One place was kind of sweet and sad. It had an Asian theme: Japanese pottery, bamboo flooring, Balinese textiles, a Buddha sculpture, Tibetan art—an effort, apparently, to cultivate massive amounts of serenity. And it must have failed. I mean, surely, if you had a home this serene, you would never move. But someone was.

So who was the owner? Why was serenity so terribly important? And what went wrong? Was the owner a refugee from a new age religious cult? (Was this his spiritual “half way” house?) Was the owner a dot.com entrepreneur who was trying to shift down from the maniacal life style that had made him his fortune? (Was this house a kind of architectural air bags?) Had this guy actually found some place more serene? (I had a hard time imagining this. Anything more serene would have been stupefying.)

This is my idea for a game show. Every Saturday across America between 2:00 and 4:00 there are hundreds of thousands of open houses. One of these open houses should be wired for image and sound, capturing reactions as visitors move through the house. Once they leave the house, they should be discretely removed to an interview area, and asked to describe the home owner. The person with the best answer gets to keep the home.

North Americans have an astonishingly detailed knowledge of the world of consumer goods. We are very good reading the material record and leaping to conclusions. I notice that one of the demands of life in Connecticut is a mastery of the lifestyle implications of the “S,” “E,” “C” distinctions in the Mercedes line. (My conclusion so far: it’s illusive, important, and generally speaking intelligible only to those with many years [perhaps many generations] of residence here.) This would make for interesting, and thoroughly anthropological television. It would reveal a cultural literacy we all possess but don’t much talk about. And of course this literacy varies with age, class, gender, lifestyle, region (and on and on) and all of this would be very interesting to see. Most important? Someone gets to win a house.

No, most important, we would see how thoroughly our material culture makes our culture material. There are no cultural distinctions that do not have material expression (not for long anyhow). We have a more sophisticated knowledge of the social order that we generally acknowledge and it is contained in the fine, fine distinctions of the consumer culture. I can’t tell whether this knowledge of the material code is disaggregated because it has to be (that’s who we are) or whether its disaggregated because we cannot let go the old categorical systems. (I think there is an old Steven Reich joke: “Your socks are different colors. They don’t match.” “Yes, they do. They’re the same weight.”)

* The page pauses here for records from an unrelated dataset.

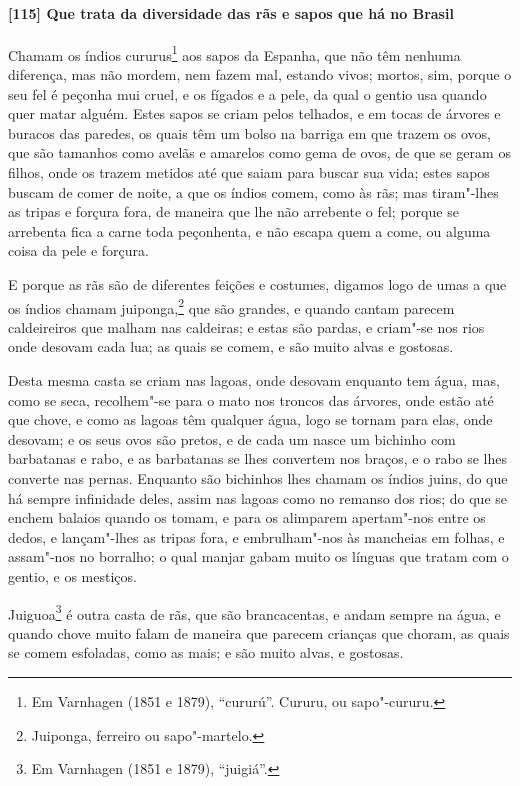 \paragraph{[115] Que trata da diversidade das rãs e sapos que há no Brasil}\quad
Chamam os índios cururus\footnote{ Em Varnhagen (1851 e 1879), ``cururú''. Cururu, ou
sapo"-cururu.} aos sapos da Espanha, que não têm nenhuma diferença, mas não mordem, nem
fazem mal, estando vivos; mortos, sim, porque o seu fel é peçonha mui cruel, e os fígados
e a pele, da qual o gentio usa quando quer matar alguém. Estes sapos se criam pelos
telhados, e em tocas de árvores e buracos das paredes, os quais têm um bolso na barriga em
que trazem os ovos, que são tamanhos como avelãs e amarelos como gema de ovos, de que se
geram os filhos, onde os trazem metidos até que saiam para buscar sua vida; estes sapos
buscam de comer de noite, a que os índios comem, como às rãs; mas tiram"-lhes as tripas e
forçura fora, de maneira que lhe não arrebente o fel; porque se arrebenta fica a carne
toda peçonhenta, e não escapa quem a come, ou alguma coisa da pele e forçura.

E porque as rãs são de diferentes feições e costumes, digamos logo de umas a que os índios
chamam juiponga,\footnote{ Juiponga, ferreiro ou sapo"-martelo.} que são grandes, e quando
cantam parecem caldeireiros que malham nas caldeiras; e estas são pardas, e criam"-se nos
rios onde desovam cada lua; as quais se comem, e são muito alvas e gostosas.

Desta mesma casta se criam nas lagoas, onde desovam enquanto tem água, mas, como se seca,
recolhem"-se para o mato nos troncos das árvores, onde estão até que chove, e como as
lagoas têm qualquer água, logo se tornam para elas, onde desovam; e os seus ovos são
pretos, e de cada um nasce um bichinho com barbatanas e rabo, e as barbatanas se lhes
convertem nos braços, e o rabo se lhes converte nas pernas. Enquanto são bichinhos lhes
chamam os índios juins, do que há sempre infinidade deles, assim nas lagoas como no
remanso dos rios; do que se enchem balaios quando os tomam, e para os alimparem
apertam"-nos entre os dedos, e lançam"-lhes as tripas fora, e embrulham"-nos às mancheias em
folhas, e assam"-nos no borralho; o qual manjar gabam muito os línguas que tratam com o
gentio, e os mestiços.

Juiguoa\footnote{ Em Varnhagen (1851 e 1879), ``juigiá''.} é outra casta de rãs, que são
brancacentas, e andam sempre na água, e quando chove muito falam de maneira que parecem
crianças que choram, as quais se comem esfoladas, como as mais; e são muito alvas, e
gostosas.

There is of course a less anthropological, more literary opportunity here. You remember the scene in Wonder Boys where Grady Tripp (Michael Douglas) and Terry Craptree (Robert Downey Jr.) are speculating about the life story of someone at a bar, but then James Leer (Tobey Maquire) comes out of his apparent coma to supply an imaginative rendering so interesting and so plausible that you can hear Tripp, the failed novelist, thinking, “why do I bother.” I am not sure what the right prize here would be, but I am leaning heavily in the direction of a “S” class Mercedes.